NVCA Sues Trump Administration for Delaying “Startup Visa” Program

Add another item to the list of tech industry beefs with the new crew in the White House.

An organization representing venture capital firms filed a federal suit in Washington, DC, on Tuesday accusing Trump Administration officials of unlawfully delaying a program that would have allowed international entrepreneurs to work at companies they founded within the United States.

The suit by the National Venture Capital Association is another attempt to stop the new administration from overturning immigration policies upheld during former President Barack Obama’s tenure. Under Obama, the federal government developed a program, nicknamed the “Startup Visa” plan, that would have permitted a select segment of foreign-born entrepreneurs to reside in the United States for 30 months or more while they helped grow their U.S.-based businesses.

That program, created under the International Entrepreneur Rule, was slated to begin taking applications on July 17 of this year. But on July 11, the launch was delayed until mid-March of 2018 by the U.S. Department of Homeland Security, which may also cancel the program entirely, according to the NVCA complaint.

The federal department, in announcing the delay, said it will propose rescinding the final rule that set up the international entrepreneurs program. Therefore, implementing the policy now might end up wasting the limited financial resources of U.S. Citizenship and Immigration Services (USCIS), the agency said.  “Those resources are otherwise needed for USCIS to effectively and efficiently carry out its many existing immigration benefit programs facilitating lawful migration into United States,” the Homeland Security department document states.

Immigration policy was also the root cause of the tech community’s earliest clash with Trump, whose proposed visa restrictions for travelers from certain predominantly Muslim countries were met with widespread protests from businesses such as Amazon and Expedia when they were announced in January. Successful court challenges forced the administration to pare back those restrictions.

Like many tech industry opponents of the travel ban, who maintained that it would deprive American companies of highly skilled workers, the NVCA is justifying its stance in favor of admitting international entrepreneurs on grounds that they also will strengthen the U.S. economy.

Tech companies sounded that economic benefit note as well as they tried to persuade Trump not to limit the H-1 B visas that allow them to hire international engineering talent, and also when they reacted to Trump’s recent decision to end the Dreamers program, which protects 800,000 young immigrants from deportation. Facebook founder Mark Zuckerberg and Uber’s new CEO, Dara Khosrowshahi, were among the tech executives who protested the possible reversal of the act formally known as the Deferred Action for Childhood Arrivals (DACA) program, which was created during the Obama years. The program allows undocumented young people, brought to the United States as children, to continue to work and attend school here. Trump, in an ambiguous signal about his stance, has urged Congress to take the next six months to consider ways to revive the program.

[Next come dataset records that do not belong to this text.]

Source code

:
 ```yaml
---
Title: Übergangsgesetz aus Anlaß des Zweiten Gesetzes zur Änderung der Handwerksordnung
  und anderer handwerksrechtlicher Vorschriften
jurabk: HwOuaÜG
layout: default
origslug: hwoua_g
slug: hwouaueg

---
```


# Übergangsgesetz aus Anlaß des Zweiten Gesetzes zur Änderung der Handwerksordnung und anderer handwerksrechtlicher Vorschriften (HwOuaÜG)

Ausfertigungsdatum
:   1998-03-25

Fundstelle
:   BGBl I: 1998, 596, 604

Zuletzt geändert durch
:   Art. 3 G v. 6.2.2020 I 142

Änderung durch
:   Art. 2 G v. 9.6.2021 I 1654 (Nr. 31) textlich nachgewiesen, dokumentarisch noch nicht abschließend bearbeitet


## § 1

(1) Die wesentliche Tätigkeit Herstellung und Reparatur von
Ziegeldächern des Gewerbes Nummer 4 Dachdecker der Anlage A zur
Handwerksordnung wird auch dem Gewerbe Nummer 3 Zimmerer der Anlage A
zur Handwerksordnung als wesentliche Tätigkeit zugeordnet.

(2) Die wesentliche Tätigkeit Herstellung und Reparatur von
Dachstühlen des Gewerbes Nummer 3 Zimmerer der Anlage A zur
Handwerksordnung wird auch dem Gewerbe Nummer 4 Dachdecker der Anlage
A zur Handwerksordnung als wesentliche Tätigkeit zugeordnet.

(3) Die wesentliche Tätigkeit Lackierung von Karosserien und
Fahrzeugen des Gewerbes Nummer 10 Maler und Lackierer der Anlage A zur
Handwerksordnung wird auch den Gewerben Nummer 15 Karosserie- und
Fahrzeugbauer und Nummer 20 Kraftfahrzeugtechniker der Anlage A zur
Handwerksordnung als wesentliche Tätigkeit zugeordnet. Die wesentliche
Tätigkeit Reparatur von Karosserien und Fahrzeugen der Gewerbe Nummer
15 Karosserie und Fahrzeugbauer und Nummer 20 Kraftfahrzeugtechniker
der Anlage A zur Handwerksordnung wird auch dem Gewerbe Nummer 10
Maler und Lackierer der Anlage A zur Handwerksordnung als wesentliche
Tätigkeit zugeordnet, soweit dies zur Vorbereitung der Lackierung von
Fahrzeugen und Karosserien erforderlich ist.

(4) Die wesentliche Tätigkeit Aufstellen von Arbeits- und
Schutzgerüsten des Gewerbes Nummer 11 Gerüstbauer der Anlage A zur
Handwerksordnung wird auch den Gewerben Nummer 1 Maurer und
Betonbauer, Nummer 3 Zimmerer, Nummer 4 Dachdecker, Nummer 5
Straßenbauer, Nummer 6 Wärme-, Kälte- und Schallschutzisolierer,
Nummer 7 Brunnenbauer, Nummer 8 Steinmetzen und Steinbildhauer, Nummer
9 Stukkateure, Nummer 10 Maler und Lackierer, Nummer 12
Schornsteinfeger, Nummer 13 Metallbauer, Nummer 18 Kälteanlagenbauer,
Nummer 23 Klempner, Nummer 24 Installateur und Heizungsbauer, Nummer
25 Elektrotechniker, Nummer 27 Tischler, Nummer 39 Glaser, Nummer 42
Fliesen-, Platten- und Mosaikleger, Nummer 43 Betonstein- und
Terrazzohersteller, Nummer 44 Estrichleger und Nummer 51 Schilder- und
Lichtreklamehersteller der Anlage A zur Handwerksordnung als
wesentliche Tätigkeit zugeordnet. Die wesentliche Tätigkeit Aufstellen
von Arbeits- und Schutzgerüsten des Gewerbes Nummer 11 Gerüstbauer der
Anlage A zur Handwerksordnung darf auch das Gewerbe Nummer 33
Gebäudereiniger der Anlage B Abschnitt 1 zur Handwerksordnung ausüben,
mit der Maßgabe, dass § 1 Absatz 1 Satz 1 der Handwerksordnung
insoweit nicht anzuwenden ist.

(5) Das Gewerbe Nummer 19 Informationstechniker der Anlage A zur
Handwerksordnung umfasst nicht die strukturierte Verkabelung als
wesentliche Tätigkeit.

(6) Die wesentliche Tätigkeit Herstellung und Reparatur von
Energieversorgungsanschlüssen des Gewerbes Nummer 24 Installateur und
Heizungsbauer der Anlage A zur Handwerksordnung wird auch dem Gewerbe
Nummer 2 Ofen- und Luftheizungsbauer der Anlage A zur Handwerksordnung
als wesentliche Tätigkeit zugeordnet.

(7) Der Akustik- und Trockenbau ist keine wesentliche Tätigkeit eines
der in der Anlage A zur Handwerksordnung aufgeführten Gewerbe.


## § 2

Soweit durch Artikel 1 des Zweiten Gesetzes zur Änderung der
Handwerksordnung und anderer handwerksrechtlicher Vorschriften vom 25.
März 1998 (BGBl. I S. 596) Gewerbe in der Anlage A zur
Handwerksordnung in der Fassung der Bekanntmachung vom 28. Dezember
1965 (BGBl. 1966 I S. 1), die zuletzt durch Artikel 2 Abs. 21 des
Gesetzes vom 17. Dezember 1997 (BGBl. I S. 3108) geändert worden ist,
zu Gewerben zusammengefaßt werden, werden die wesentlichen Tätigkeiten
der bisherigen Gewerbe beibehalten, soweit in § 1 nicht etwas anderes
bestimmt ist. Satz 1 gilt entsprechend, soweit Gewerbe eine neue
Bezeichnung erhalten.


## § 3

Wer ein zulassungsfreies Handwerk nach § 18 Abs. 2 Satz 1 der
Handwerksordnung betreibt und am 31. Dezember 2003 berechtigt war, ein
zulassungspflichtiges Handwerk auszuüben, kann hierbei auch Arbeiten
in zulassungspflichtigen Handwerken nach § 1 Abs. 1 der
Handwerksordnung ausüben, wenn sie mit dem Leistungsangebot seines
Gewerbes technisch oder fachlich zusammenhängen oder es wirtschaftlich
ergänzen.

As for the International Entrepreneur Rule, the NVCA argues in its lawsuit that foreign-born innovators who form new U.S. companies also create jobs for American citizens and bolster U.S. competitiveness in a global economy.

The organization cites research finding that immigrants form companies at a greater rate than the general U.S. population, and that they are particularly active in engineering and other technology fields. Among the immigrants who have founded or co-founded tech companies are Google’s Sergey Brin, eBay’s Pierre Omidyar, Facebook’s Eduardo Saverin, Intel’s Andy Grove, and Tesla’s Elon Musk, the NVCA points out.

Venture capital firms have standing to bring the suit because they could lose opportunities to invest in outstanding startups if the company founders are unable to work on site in the United States and shepherd their firms to success, the NVCA says. But the plaintiffs in the civil suit also include a number of companies and their foreign-born co-founders. Among them are two brothers, Atma and Anand Krishna, whose digital payments company LotusPay was part of the 2017 summer class at the influential startup accelerator Y Combinator. The Krishnas, citizens of the United Kingdom, haven’t been able to secure U.S. visas by routes other than the International Entrepreneur Rule. The same goes for key co-founders of two other plaintiff companies, Omni Labs and Peak Labs, which operates under the name Occasion.

While the NVCA offers many practical reasons why the United States would benefit by encouraging international entrepreneurs to develop their innovative companies here, the group’s legal challenge to the government’s action rests on a procedural argument. The group claims that the Department of Homeland Security delayed the implementation of the International Entrepreneur Rule a week before it was to take effect without giving the public and interested parties the required notice and opportunity to comment on its action. This is a violation of standard rulemaking processes codified under the federal Administrative Procedure Act, the NVCA argues.

The group is asking the U.S. District Court for the District of Columbia to affirm that a violation of that act did occur, and to issue an injunction directing the Department of Homeland Security to begin accepting applications from international entrepreneurs who want to come to the United States.